*** Block opens ***

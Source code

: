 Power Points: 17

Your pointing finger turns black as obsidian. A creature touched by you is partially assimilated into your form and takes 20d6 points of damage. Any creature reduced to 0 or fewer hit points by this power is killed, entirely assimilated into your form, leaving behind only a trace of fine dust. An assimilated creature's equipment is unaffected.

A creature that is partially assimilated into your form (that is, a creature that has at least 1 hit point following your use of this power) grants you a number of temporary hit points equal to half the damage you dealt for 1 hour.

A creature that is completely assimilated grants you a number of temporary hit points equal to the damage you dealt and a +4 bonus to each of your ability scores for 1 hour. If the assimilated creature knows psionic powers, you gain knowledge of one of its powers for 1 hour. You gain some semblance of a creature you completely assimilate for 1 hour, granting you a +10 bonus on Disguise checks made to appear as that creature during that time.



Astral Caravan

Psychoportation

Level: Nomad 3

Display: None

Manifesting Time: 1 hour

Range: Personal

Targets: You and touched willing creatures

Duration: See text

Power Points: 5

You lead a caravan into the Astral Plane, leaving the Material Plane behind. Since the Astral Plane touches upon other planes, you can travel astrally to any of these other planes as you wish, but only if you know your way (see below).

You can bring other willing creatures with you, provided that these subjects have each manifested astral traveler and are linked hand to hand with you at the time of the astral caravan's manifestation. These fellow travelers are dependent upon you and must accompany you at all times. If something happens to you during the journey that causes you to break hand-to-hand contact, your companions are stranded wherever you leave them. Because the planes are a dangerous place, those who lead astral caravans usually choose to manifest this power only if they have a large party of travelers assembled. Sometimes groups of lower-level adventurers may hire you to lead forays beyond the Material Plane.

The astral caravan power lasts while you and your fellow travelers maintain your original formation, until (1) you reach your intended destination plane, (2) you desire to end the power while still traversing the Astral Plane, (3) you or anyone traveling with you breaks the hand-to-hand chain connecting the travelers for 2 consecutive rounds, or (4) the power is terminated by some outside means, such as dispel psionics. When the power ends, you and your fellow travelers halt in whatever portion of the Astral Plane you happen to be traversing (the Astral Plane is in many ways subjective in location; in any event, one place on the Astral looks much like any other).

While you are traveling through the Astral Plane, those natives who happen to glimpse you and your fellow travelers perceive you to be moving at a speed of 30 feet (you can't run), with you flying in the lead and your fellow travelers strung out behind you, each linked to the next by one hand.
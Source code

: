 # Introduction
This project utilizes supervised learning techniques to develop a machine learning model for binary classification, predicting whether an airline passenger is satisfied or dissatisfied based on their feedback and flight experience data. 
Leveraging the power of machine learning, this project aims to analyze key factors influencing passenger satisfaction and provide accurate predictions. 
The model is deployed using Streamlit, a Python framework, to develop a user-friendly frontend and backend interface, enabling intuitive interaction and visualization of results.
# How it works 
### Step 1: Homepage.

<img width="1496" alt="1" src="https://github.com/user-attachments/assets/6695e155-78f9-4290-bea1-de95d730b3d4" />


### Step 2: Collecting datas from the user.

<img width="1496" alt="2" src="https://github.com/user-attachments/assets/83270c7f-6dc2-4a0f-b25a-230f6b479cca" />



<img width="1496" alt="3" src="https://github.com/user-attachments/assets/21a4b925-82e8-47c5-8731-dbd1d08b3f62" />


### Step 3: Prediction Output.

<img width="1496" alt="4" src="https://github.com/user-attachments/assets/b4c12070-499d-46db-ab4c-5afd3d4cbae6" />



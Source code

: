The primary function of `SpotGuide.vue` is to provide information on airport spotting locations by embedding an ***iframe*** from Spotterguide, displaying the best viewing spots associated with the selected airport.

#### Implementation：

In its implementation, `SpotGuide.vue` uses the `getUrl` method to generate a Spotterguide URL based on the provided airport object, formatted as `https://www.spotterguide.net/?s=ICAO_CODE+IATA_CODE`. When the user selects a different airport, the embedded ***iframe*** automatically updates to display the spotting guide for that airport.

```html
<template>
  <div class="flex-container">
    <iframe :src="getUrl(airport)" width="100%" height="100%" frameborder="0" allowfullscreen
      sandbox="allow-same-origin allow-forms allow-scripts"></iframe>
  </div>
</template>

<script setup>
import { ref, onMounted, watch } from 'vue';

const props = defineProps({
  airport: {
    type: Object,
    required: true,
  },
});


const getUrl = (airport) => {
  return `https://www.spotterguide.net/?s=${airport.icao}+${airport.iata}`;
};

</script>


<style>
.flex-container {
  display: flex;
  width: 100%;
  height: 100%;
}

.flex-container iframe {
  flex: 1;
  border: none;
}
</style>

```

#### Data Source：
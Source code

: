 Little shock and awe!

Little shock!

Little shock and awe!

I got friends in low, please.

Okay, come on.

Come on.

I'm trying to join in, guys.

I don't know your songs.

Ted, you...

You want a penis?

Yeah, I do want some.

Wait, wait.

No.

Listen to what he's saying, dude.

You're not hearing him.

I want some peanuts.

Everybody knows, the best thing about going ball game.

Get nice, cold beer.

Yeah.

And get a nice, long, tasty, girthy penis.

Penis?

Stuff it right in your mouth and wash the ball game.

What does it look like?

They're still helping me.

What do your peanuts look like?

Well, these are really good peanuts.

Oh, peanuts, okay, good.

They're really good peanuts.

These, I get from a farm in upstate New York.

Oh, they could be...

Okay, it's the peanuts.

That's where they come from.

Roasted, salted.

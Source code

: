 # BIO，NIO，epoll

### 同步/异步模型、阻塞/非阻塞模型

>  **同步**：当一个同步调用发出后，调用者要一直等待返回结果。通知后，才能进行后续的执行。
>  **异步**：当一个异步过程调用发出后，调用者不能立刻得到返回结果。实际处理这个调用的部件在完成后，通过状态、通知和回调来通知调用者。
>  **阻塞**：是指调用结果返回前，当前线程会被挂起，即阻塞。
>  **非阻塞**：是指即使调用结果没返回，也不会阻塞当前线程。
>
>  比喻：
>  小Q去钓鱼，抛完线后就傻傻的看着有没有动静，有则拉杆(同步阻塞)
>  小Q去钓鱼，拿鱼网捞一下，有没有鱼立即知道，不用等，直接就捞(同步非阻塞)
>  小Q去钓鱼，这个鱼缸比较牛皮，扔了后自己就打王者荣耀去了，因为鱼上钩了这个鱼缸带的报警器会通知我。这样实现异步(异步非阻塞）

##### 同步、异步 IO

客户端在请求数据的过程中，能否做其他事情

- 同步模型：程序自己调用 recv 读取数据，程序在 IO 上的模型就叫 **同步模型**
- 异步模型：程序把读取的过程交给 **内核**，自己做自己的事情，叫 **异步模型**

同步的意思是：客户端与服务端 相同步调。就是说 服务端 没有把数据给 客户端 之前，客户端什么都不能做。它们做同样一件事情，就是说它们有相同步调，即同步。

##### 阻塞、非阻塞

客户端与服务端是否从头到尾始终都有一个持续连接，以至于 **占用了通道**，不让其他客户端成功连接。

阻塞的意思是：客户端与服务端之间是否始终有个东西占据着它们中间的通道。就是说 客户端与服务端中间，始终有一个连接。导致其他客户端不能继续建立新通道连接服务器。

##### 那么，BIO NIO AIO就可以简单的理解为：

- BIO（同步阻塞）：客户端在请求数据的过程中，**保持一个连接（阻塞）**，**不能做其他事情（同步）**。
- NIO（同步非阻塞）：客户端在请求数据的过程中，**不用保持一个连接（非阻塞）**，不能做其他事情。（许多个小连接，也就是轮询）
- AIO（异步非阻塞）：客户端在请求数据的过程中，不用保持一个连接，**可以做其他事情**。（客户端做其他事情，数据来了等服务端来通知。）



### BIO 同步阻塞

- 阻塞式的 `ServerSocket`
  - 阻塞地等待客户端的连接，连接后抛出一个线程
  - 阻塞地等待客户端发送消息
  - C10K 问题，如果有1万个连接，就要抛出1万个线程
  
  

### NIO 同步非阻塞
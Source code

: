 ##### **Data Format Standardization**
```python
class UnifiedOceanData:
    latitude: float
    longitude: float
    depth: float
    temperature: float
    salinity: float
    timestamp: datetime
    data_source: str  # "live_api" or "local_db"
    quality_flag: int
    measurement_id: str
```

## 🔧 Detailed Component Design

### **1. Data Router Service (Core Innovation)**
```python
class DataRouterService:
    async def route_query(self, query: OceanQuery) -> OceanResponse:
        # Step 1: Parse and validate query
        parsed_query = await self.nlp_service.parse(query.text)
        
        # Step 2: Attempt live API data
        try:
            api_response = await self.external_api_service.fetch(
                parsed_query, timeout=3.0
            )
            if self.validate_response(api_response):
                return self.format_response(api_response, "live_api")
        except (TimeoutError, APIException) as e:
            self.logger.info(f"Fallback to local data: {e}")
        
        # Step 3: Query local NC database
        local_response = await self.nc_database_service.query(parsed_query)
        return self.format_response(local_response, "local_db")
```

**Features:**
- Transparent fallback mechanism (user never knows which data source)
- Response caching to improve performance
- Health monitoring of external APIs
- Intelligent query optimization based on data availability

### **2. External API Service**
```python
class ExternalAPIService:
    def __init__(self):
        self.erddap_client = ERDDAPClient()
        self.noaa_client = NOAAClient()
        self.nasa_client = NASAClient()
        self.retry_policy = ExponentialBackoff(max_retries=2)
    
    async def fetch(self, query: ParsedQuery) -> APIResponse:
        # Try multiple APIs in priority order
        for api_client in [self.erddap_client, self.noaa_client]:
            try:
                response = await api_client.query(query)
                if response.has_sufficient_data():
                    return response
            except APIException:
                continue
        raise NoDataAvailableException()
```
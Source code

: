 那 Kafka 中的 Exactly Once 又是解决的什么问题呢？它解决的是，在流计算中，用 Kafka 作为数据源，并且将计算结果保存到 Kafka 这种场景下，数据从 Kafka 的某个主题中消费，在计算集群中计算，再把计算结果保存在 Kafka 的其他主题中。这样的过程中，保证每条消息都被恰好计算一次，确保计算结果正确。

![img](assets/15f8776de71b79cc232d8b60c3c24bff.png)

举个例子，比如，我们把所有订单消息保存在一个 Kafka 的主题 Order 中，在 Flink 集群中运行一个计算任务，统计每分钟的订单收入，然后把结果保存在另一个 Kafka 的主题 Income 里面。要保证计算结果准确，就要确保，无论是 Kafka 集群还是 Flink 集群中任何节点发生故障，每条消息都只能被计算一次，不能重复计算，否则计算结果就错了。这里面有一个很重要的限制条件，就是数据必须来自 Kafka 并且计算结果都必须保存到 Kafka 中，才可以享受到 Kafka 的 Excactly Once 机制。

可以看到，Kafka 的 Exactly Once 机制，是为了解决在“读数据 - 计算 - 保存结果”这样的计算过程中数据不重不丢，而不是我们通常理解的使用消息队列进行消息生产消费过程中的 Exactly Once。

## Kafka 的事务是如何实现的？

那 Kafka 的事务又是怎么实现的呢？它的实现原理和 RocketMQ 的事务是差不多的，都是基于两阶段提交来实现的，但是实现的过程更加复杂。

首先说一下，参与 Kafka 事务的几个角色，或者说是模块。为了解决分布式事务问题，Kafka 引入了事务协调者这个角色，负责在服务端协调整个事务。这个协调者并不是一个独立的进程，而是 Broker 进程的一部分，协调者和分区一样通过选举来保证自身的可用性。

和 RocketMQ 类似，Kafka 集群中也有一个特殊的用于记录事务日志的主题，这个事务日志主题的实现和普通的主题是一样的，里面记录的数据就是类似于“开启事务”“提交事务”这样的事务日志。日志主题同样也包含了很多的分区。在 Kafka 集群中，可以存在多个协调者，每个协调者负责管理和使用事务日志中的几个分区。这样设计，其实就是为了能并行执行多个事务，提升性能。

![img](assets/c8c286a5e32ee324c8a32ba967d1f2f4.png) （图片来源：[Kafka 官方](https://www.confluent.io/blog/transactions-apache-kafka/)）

*** Block closes ***

ASSIGNED TASK: Pick each line holding "really" out of the entries above and return it.

ANSWER TO THE PROBLEM:
Well, these are really good peanuts.
They're really good peanuts.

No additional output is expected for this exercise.